- Work to complete -
Write out exactly the first lines of the listing, ending on the line that contains "DITP, Paris 15ème](https://pad.incubateur.net/s/qTHaJc9VH#)".

- Material provided -
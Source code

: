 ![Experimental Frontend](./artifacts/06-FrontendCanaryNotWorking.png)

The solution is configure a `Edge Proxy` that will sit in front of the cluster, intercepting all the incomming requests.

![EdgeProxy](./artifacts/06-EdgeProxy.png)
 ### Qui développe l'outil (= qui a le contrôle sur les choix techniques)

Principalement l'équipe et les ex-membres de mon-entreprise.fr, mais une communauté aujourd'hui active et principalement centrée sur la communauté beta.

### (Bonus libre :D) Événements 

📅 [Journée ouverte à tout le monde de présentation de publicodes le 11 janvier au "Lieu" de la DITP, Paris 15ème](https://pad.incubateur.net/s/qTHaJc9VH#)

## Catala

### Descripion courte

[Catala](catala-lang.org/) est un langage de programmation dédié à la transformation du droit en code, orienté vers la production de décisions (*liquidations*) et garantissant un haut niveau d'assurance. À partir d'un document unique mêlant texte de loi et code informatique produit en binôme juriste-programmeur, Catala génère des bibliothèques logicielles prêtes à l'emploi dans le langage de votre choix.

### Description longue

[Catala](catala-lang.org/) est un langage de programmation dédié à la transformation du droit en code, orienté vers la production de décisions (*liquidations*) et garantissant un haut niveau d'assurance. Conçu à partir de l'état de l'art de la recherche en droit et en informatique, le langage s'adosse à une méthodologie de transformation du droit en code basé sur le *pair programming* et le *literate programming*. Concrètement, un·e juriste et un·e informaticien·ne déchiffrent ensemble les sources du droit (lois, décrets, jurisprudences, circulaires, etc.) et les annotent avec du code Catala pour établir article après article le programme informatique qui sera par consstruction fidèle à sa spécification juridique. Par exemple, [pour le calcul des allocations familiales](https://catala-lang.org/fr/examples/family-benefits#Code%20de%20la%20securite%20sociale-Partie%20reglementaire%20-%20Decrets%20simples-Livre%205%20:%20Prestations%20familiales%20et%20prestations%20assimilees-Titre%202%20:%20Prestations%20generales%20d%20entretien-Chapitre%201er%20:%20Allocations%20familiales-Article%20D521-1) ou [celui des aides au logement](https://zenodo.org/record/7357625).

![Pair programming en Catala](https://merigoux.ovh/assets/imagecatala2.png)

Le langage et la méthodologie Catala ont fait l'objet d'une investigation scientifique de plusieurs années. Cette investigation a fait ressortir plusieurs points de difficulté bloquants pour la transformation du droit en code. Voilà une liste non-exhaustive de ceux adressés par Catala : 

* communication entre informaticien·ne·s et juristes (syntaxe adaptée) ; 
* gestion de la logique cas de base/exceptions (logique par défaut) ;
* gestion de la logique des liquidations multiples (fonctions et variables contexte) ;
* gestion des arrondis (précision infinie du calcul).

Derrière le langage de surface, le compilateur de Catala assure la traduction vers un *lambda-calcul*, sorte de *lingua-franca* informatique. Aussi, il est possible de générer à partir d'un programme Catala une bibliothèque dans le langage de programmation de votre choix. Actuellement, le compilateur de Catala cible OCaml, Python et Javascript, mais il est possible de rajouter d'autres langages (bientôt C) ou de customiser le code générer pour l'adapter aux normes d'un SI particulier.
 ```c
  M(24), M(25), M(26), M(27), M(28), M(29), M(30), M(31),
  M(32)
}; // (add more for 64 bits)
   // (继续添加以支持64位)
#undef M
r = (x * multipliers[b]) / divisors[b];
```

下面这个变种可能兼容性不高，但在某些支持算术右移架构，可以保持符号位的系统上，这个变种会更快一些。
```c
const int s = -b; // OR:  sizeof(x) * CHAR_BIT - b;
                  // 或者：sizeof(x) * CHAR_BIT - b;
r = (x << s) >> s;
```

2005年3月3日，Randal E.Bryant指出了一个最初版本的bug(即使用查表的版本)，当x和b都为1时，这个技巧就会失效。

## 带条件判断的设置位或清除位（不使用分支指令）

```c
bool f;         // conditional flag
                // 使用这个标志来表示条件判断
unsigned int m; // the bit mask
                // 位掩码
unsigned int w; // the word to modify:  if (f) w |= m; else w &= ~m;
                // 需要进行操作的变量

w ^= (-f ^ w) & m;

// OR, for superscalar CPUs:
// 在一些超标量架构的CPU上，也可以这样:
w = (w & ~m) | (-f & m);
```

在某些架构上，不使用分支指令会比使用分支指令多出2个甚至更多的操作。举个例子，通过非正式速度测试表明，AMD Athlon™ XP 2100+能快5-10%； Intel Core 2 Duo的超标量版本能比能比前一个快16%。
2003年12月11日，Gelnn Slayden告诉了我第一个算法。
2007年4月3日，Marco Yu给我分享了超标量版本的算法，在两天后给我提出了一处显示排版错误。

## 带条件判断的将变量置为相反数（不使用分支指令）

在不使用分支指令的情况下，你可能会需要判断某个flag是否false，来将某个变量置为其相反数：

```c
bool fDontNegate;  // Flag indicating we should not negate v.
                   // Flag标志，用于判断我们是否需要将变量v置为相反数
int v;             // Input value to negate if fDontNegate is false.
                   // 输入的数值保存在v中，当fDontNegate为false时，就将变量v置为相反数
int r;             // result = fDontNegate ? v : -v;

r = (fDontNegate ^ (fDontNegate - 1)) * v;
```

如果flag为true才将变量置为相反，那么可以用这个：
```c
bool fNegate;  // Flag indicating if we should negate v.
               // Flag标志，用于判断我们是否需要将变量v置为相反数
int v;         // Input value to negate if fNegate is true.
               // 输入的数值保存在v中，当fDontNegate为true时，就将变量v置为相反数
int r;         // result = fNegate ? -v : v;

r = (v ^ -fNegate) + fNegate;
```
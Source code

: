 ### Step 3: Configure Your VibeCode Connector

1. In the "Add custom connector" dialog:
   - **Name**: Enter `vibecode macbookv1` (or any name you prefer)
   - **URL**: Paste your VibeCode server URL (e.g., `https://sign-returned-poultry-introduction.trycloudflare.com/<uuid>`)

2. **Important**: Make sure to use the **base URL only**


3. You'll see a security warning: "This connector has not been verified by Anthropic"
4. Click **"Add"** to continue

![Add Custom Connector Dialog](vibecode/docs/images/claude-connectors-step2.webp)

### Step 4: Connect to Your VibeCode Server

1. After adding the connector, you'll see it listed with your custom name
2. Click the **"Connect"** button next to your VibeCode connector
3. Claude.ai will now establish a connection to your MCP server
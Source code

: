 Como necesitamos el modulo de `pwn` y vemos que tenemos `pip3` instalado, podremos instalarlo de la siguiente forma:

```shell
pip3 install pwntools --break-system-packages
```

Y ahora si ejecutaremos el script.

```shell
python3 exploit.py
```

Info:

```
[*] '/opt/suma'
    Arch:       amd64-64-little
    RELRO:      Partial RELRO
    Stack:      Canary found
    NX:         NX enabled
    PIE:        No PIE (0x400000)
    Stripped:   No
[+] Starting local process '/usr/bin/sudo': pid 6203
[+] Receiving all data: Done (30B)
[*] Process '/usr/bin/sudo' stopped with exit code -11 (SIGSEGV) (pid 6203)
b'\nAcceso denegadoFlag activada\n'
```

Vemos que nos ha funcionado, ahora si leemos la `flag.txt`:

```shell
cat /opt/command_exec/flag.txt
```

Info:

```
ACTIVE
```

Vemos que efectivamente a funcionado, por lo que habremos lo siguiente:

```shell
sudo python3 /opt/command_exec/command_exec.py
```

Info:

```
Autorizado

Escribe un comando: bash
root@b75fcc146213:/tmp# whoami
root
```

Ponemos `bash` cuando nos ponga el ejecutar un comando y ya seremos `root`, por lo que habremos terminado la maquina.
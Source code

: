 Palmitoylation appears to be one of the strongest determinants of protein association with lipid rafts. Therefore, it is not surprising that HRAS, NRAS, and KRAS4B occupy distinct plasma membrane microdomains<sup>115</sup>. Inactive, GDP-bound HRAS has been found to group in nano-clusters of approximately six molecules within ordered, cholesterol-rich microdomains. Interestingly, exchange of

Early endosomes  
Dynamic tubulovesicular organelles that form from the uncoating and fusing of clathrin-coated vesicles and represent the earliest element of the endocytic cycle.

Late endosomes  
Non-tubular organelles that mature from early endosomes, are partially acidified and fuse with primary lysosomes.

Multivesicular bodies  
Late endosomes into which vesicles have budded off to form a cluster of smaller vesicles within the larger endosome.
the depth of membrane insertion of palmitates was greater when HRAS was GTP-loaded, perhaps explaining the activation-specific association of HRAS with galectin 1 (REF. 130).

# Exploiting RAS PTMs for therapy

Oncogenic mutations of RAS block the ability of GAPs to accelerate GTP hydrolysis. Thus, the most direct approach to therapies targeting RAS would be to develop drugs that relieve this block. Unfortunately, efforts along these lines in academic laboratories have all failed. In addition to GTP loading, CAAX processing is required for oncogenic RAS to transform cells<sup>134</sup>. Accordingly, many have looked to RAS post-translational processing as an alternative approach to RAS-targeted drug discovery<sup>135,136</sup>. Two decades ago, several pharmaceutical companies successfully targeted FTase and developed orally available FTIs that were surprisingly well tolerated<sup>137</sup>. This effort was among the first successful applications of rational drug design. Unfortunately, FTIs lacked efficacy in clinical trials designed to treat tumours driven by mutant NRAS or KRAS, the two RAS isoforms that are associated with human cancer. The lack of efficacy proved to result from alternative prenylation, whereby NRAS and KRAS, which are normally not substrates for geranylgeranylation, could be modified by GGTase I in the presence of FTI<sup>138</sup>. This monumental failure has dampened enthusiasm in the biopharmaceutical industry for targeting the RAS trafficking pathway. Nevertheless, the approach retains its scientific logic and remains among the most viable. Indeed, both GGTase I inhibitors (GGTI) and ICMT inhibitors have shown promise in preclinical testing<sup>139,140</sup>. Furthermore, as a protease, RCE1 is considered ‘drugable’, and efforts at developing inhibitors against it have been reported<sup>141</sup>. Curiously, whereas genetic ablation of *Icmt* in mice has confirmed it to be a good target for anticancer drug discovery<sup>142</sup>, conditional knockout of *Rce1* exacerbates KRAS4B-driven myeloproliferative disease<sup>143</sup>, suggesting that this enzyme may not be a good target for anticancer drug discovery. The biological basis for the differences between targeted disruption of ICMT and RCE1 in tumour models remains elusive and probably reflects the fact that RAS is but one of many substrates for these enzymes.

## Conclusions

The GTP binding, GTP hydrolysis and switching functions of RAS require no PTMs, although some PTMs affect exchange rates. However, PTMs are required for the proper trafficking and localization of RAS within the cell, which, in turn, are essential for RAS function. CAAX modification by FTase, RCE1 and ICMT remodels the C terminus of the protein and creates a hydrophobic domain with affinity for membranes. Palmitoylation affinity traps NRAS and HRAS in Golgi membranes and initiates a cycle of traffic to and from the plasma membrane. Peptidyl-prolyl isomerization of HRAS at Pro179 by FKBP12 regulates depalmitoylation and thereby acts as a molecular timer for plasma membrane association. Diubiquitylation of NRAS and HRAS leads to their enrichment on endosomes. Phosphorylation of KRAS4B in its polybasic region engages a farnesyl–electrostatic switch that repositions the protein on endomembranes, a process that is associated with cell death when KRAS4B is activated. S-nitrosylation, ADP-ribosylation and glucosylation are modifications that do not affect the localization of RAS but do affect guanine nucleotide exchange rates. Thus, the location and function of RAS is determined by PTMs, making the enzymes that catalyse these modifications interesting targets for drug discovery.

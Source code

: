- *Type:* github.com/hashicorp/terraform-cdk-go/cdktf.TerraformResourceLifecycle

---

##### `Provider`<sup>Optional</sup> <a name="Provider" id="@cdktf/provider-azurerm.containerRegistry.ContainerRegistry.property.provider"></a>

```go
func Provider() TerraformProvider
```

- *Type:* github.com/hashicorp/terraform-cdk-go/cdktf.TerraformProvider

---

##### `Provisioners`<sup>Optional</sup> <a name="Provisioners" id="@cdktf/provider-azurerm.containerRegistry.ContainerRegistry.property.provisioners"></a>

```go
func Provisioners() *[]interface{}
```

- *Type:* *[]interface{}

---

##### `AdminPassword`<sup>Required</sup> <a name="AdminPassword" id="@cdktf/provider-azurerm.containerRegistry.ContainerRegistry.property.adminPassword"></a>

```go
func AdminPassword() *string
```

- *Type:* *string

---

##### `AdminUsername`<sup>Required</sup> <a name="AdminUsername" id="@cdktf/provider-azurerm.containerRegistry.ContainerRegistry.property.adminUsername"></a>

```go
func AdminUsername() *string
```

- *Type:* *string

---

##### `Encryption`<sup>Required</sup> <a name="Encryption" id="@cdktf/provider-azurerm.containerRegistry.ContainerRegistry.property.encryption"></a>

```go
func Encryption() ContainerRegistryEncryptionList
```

- Reply -
Source code

: ![Experimental Frontend](./artifacts/06-FrontendCanaryNotWorking.png)

The solution is configure a `Edge Proxy` that will sit in front of the cluster, intercepting all the incomming requests.

![EdgeProxy](./artifacts/06-EdgeProxy.png)
 ### Qui développe l'outil (= qui a le contrôle sur les choix techniques)

Principalement l'équipe et les ex-membres de mon-entreprise.fr, mais une communauté aujourd'hui active et principalement centrée sur la communauté beta.

### (Bonus libre :D) Événements 

📅 [Journée ouverte à tout le monde de présentation de publicodes le 11 janvier au "Lieu" de la DITP, Paris 15ème](https://pad.incubateur.net/s/qTHaJc9VH#)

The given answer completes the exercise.